**ASSIGNMENT**
Reproduce each of the entries that follow, exactly.

**DATA EXCERPTS**
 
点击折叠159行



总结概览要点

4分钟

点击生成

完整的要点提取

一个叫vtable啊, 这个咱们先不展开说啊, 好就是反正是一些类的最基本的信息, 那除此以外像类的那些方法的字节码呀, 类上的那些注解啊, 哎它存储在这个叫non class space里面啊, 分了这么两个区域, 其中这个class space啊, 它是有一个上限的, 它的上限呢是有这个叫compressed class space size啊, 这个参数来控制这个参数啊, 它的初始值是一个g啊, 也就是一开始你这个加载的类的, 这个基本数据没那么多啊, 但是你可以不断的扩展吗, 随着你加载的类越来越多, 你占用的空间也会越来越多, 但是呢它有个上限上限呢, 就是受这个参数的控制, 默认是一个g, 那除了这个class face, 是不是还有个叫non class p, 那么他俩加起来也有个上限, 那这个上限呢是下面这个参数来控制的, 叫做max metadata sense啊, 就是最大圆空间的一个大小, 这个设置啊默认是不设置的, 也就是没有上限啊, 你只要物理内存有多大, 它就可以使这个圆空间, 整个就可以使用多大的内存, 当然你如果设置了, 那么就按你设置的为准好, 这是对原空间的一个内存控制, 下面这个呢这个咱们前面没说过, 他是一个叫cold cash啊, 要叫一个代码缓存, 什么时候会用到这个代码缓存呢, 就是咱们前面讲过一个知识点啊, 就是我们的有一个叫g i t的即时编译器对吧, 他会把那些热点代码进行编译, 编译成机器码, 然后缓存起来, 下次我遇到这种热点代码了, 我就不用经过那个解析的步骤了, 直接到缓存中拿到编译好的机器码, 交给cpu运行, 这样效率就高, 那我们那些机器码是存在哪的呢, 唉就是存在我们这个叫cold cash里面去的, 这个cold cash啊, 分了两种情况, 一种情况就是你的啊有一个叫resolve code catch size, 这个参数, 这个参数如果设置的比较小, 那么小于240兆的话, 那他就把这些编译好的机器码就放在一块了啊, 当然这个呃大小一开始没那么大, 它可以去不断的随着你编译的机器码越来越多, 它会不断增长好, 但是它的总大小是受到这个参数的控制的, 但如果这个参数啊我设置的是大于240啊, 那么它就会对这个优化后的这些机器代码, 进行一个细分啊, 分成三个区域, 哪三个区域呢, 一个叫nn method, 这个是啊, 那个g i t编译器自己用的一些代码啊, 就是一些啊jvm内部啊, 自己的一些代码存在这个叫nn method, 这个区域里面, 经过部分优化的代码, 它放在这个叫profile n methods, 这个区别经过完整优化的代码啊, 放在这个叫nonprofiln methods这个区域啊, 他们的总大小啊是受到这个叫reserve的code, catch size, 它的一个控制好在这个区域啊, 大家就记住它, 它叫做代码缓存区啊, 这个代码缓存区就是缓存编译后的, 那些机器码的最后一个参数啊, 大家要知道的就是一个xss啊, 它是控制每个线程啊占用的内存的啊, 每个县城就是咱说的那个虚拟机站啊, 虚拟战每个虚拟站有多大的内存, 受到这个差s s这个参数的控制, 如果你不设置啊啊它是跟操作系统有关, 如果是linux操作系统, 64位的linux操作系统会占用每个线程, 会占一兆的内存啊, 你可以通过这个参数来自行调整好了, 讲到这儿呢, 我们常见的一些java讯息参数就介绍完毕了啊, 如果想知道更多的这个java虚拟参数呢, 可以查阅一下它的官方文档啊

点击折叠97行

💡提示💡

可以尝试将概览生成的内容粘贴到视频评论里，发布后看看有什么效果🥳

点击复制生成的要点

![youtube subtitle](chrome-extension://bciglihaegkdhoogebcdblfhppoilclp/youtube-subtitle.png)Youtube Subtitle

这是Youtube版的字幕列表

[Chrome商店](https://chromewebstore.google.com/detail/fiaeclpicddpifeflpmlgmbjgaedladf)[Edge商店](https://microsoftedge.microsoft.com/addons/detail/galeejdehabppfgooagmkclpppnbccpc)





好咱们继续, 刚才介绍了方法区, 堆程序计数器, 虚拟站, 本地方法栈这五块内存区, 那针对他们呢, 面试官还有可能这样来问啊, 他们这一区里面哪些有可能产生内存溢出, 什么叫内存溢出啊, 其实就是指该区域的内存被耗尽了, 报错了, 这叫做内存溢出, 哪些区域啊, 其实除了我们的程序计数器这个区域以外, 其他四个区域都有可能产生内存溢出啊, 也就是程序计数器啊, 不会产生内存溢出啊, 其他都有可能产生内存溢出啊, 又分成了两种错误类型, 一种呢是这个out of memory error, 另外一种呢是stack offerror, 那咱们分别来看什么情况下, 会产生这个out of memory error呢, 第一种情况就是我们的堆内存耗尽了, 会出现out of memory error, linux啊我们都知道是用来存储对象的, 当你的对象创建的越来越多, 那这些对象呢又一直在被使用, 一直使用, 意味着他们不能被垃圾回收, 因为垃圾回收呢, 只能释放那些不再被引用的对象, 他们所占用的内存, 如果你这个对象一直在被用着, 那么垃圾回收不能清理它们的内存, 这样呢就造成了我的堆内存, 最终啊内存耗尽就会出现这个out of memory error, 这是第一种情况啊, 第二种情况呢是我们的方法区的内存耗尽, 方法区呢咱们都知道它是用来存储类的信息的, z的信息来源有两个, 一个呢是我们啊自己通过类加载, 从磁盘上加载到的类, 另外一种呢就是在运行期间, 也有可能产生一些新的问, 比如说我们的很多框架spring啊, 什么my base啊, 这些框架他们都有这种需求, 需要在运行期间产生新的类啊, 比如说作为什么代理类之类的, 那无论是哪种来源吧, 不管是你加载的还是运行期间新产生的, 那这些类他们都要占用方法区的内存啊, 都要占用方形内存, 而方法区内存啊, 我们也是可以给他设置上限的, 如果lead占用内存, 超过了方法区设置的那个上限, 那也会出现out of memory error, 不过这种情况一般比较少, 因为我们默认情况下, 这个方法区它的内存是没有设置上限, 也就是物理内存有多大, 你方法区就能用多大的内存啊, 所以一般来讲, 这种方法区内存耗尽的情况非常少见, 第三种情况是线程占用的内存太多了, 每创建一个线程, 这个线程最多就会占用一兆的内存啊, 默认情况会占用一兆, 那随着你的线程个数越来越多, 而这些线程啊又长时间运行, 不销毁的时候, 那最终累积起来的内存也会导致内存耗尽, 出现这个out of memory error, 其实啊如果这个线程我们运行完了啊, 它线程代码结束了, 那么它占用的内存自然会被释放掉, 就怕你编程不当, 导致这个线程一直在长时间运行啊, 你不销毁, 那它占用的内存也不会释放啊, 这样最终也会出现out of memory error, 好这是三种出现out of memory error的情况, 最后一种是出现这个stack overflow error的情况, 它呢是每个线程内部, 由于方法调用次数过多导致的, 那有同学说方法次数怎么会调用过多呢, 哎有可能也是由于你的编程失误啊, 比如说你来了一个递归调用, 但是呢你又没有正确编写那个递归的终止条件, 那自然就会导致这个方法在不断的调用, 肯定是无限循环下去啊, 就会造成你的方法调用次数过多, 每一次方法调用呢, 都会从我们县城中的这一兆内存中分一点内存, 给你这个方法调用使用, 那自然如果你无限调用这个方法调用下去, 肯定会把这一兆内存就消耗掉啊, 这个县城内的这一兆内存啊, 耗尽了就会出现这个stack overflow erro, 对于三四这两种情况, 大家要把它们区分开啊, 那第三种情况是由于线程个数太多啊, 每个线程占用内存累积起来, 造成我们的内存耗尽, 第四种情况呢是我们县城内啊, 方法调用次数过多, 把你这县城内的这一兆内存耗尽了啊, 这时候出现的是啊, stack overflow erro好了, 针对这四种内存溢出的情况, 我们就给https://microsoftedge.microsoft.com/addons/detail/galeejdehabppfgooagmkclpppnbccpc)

**WRITTEN ANSWER**
点击折叠159行



总结概览要点

4分钟

点击生成

完整的要点提取

一个叫vtable啊, 这个咱们先不展开说啊, 好就是反正是一些类的最基本的信息, 那除此以外像类的那些方法的字节码呀, 类上的那些注解啊, 哎它存储在这个叫non class space里面啊, 分了这么两个区域, 其中这个class space啊, 它是有一个上限的, 它的上限呢是有这个叫compressed class space size啊, 这个参数来控制这个参数啊, 它的初始值是一个g啊, 也就是一开始你这个加载的类的, 这个基本数据没那么多啊, 但是你可以不断的扩展吗, 随着你加载的类越来越多, 你占用的空间也会越来越多, 但是呢它有个上限上限呢, 就是受这个参数的控制, 默认是一个g, 那除了这个class face, 是不是还有个叫non class p, 那么他俩加起来也有个上限, 那这个上限呢是下面这个参数来控制的, 叫做max metadata sense啊, 就是最大圆空间的一个大小, 这个设置啊默认是不设置的, 也就是没有上限啊, 你只要物理内存有多大, 它就可以使这个圆空间, 整个就可以使用多大的内存, 当然你如果设置了, 那么就按你设置的为准好, 这是对原空间的一个内存控制, 下面这个呢这个咱们前面没说过, 他是一个叫cold cash啊, 要叫一个代码缓存, 什么时候会用到这个代码缓存呢, 就是咱们前面讲过一个知识点啊, 就是我们的有一个叫g i t的即时编译器对吧, 他会把那些热点代码进行编译, 编译成机器码, 然后缓存起来, 下次我遇到这种热点代码了, 我就不用经过那个解析的步骤了, 直接到缓存中拿到编译好的机器码, 交给cpu运行, 这样效率就高, 那我们那些机器码是存在哪的呢, 唉就是存在我们这个叫cold cash里面去的, 这个cold cash啊, 分了两种情况, 一种情况就是你的啊有一个叫resolve code catch size, 这个参数, 这个参数如果设置的比较小, 那么小于240兆的话, 那他就把这些编译好的机器码就放在一块了啊, 当然这个呃大小一开始没那么大, 它可以去不断的随着你编译的机器码越来越多, 它会不断增长好, 但是它的总大小是受到这个参数的控制的, 但如果这个参数啊我设置的是大于240啊, 那么它就会对这个优化后的这些机器代码, 进行一个细分啊, 分成三个区域, 哪三个区域呢, 一个叫nn method, 这个是啊, 那个g i t编译器自己用的一些代码啊, 就是一些啊jvm内部啊, 自己的一些代码存在这个叫nn method, 这个区域里面, 经过部分优化的代码, 它放在这个叫profile n methods, 这个区别经过完整优化的代码啊, 放在这个叫nonprofiln methods这个区域啊, 他们的总大小啊是受到这个叫reserve的code, catch size, 它的一个控制好在这个区域啊, 大家就记住它, 它叫做代码缓存区啊, 这个代码缓存区就是缓存编译后的, 那些机器码的最后一个参数啊, 大家要知道的就是一个xss啊, 它是控制每个线程啊占用的内存的啊, 每个县城就是咱说的那个虚拟机站啊, 虚拟战每个虚拟站有多大的内存, 受到这个差s s这个参数的控制, 如果你不设置啊啊它是跟操作系统有关, 如果是linux操作系统, 64位的linux操作系统会占用每个线程, 会占一兆的内存啊, 你可以通过这个参数来自行调整好了, 讲到这儿呢, 我们常见的一些java讯息参数就介绍完毕了啊, 如果想知道更多的这个java虚拟参数呢, 可以查阅一下它的官方文档啊

点击折叠97行

💡提示💡

可以尝试将概览生成的内容粘贴到视频评论里，发布后看看有什么效果🥳

点击复制生成的要点

![youtube subtitle](chrome-extension://bciglihaegkdhoogebcdblfhppoilclp/youtube-subtitle.png)Youtube Subtitle

这是Youtube版的字幕列表

[Chrome商店](https://chromewebstore.google.com/detail/fiaeclpicddpifeflpmlgmbjgaedladf)[Edge商店](https://microsoftedge.microsoft.com/addons/detail/galeejdehabppfgooagmkclpppnbccpc)





好咱们继续, 刚才介绍了方法区, 堆程序计数器, 虚拟站, 本地方法栈这五块内存区, 那针对他们呢, 面试官还有可能这样来问啊, 他们这一区里面哪些有可能产生内存溢出, 什么叫内存溢出啊, 其实就是指该区域的内存被耗尽了, 报错了, 这叫做内存溢出, 哪些区域啊, 其实除了我们的程序计数器这个区域以外, 其他四个区域都有可能产生内存溢出啊, 也就是程序计数器啊, 不会产生内存溢出啊, 其他都有可能产生内存溢出啊, 又分成了两种错误类型, 一种呢是这个out of memory error, 另外一种呢是stack offerror, 那咱们分别来看什么情况下, 会产生这个out of memory error呢, 第一种情况就是我们的堆内存耗尽了, 会出现out of memory error, linux啊我们都知道是用来存储对象的, 当你的对象创建的越来越多, 那这些对象呢又一直在被使用, 一直使用, 意味着他们不能被垃圾回收, 因为垃圾回收呢, 只能释放那些不再被引用的对象, 他们所占用的内存, 如果你这个对象一直在被用着, 那么垃圾回收不能清理它们的内存, 这样呢就造成了我的堆内存, 最终啊内存耗尽就会出现这个out of memory error, 这是第一种情况啊, 第二种情况呢是我们的方法区的内存耗尽, 方法区呢咱们都知道它是用来存储类的信息的, z的信息来源有两个, 一个呢是我们啊自己通过类加载, 从磁盘上加载到的类, 另外一种呢就是在运行期间, 也有可能产生一些新的问, 比如说我们的很多框架spring啊, 什么my base啊, 这些框架他们都有这种需求, 需要在运行期间产生新的类啊, 比如说作为什么代理类之类的, 那无论是哪种来源吧, 不管是你加载的还是运行期间新产生的, 那这些类他们都要占用方法区的内存啊, 都要占用方形内存, 而方法区内存啊, 我们也是可以给他设置上限的, 如果lead占用内存, 超过了方法区设置的那个上限, 那也会出现out of memory error, 不过这种情况一般比较少, 因为我们默认情况下, 这个方法区它的内存是没有设置上限, 也就是物理内存有多大, 你方法区就能用多大的内存啊, 所以一般来讲, 这种方法区内存耗尽的情况非常少见, 第三种情况是线程占用的内存太多了, 每创建一个线程, 这个线程最多就会占用一兆的内存啊, 默认情况会占用一兆, 那随着你的线程个数越来越多, 而这些线程啊又长时间运行, 不销毁的时候, 那最终累积起来的内存也会导致内存耗尽, 出现这个out of memory error, 其实啊如果这个线程我们运行完了啊, 它线程代码结束了, 那么它占用的内存自然会被释放掉, 就怕你编程不当, 导致这个线程一直在长时间运行啊, 你不销毁, 那它占用的内存也不会释放啊, 这样最终也会出现out of memory error, 好这是三种出现out of memory error的情况, 最后一种是出现这个stack overflow error的情况, 它呢是每个线程内部, 由于方法调用次数过多导致的, 那有同学说方法次数怎么会调用过多呢, 哎有可能也是由于你的编程失误啊, 比如说你来了一个递归调用, 但是呢你又没有正确编写那个递归的终止条件, 那自然就会导致这个方法在不断的调用, 肯定是无限循环下去啊, 就会造成你的方法调用次数过多, 每一次方法调用呢, 都会从我们县城中的这一兆内存中分一点内存, 给你这个方法调用使用, 那自然如果你无限调用这个方法调用下去, 肯定会把这一兆内存就消耗掉啊, 这个县城内的这一兆内存啊, 耗尽了就会出现这个stack overflow erro, 对于三四这两种情况, 大家要把它们区分开啊, 那第三种情况是由于线程个数太多啊, 每个线程占用内存累积起来, 造成我们的内存耗尽, 第四种情况呢是我们县城内啊, 方法调用次数过多, 把你这县城内的这一兆内存耗尽了啊, 这时候出现的是啊, stack overflow erro好了, 针对这四种内存溢出的情况, 我们就给https://microsoftedge.microsoft.com/addons/detail/galeejdehabppfgooagmkclpppnbccpc)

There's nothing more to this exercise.